Copy each line in the data below that contains the word "identities".
■ ■ ■ ■
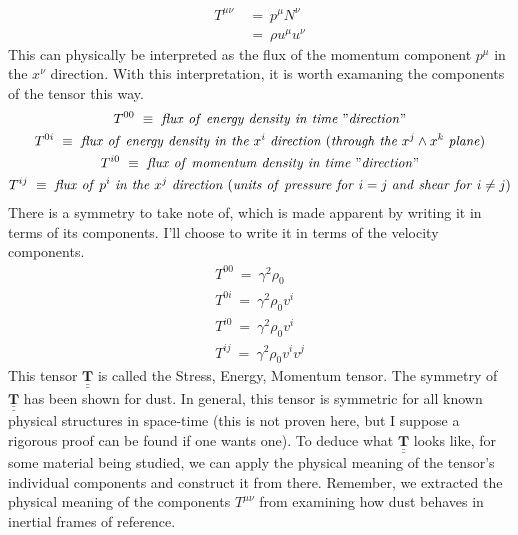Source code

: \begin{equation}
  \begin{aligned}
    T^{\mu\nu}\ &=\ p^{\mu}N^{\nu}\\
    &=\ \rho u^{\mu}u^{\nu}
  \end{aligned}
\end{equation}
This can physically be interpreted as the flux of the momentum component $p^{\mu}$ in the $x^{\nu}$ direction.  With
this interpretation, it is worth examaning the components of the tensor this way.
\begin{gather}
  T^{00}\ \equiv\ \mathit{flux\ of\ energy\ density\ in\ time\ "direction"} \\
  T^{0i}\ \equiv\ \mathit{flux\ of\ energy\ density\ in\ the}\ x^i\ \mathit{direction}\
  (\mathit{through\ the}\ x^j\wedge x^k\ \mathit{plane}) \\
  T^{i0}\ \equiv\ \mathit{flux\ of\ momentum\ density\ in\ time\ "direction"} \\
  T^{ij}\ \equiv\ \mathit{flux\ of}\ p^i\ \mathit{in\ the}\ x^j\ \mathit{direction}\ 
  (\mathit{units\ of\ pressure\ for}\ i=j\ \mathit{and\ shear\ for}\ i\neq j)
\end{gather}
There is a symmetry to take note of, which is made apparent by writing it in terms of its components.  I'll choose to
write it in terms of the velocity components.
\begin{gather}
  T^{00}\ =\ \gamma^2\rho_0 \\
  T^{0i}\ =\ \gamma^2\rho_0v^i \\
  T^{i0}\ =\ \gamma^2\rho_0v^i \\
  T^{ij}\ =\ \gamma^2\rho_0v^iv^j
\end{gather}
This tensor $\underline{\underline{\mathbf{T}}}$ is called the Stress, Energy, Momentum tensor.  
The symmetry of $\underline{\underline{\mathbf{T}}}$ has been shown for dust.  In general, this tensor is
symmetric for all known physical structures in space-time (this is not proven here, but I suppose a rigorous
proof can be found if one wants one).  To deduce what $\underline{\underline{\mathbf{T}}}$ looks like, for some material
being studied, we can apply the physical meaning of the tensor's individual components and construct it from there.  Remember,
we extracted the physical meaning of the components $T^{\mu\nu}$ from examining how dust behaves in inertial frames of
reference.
■ ■ ■ ■
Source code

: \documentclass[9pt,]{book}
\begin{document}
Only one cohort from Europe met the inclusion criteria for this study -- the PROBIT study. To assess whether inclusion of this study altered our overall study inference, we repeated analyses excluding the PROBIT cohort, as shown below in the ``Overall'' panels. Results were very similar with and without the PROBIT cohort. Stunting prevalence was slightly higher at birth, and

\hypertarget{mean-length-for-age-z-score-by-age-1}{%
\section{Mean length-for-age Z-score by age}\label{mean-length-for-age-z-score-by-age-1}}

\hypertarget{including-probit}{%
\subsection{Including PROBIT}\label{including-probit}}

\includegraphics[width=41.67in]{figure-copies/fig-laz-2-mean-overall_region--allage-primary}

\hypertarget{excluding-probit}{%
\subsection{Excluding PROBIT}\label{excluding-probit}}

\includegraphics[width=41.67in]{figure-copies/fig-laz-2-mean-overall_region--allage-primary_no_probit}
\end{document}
■ ■ ■ ■
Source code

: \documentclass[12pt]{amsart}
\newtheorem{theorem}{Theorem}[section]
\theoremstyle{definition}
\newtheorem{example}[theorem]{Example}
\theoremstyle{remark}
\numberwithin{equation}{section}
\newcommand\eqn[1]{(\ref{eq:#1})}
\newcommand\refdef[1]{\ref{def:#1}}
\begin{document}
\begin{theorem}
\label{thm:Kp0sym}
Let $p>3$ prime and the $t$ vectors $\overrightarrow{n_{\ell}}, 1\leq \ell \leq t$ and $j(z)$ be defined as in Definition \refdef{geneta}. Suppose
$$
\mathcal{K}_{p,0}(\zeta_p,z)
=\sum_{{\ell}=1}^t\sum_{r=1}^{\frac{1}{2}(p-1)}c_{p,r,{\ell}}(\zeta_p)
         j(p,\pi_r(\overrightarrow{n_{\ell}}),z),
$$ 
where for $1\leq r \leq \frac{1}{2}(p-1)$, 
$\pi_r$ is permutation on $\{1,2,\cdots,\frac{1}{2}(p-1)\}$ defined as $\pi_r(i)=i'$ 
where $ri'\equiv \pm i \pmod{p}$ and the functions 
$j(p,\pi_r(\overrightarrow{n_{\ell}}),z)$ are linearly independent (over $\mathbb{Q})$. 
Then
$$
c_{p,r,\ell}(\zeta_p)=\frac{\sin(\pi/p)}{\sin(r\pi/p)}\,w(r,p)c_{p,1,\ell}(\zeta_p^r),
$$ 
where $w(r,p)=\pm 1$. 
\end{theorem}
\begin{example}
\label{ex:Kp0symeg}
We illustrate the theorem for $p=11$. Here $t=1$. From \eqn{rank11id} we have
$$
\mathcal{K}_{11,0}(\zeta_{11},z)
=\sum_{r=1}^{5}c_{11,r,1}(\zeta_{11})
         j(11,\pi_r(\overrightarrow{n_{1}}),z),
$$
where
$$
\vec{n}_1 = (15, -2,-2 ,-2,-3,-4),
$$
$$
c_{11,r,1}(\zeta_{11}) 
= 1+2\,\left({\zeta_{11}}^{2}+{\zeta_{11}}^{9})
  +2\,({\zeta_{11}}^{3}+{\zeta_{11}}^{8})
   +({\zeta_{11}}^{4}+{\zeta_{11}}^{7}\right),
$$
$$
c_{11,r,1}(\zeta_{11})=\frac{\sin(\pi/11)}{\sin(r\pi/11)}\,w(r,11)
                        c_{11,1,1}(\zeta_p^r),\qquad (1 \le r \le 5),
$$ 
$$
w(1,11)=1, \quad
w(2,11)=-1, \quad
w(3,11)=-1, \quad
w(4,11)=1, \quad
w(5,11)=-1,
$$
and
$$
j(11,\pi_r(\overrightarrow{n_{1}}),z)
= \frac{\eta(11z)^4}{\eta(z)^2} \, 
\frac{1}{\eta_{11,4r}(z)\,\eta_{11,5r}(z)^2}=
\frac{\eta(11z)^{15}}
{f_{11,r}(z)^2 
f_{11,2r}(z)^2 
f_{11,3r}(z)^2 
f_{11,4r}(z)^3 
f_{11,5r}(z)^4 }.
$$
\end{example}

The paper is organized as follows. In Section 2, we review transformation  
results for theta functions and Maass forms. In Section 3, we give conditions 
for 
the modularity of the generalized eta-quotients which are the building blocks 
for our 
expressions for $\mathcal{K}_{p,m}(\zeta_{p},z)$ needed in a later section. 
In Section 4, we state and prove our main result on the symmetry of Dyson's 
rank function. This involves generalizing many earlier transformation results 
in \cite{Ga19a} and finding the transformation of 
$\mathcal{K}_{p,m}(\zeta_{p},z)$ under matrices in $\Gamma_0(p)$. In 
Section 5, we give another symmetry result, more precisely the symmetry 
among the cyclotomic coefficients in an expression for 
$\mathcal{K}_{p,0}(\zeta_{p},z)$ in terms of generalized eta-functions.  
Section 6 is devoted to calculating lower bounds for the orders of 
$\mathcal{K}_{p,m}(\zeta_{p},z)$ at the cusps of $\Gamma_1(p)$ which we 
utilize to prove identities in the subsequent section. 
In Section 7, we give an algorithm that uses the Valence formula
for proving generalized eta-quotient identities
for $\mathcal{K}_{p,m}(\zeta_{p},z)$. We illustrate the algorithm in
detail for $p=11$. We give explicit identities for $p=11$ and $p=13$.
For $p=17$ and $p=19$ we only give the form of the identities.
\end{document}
■ ■ ■ ■
#### [Result of this exercise]
utilize to prove identities in the subsequent section. 
for proving generalized eta-quotient identities
detail for $p=11$. We give explicit identities for $p=11$ and $p=13$.
For $p=17$ and $p=19$ we only give the form of the identities.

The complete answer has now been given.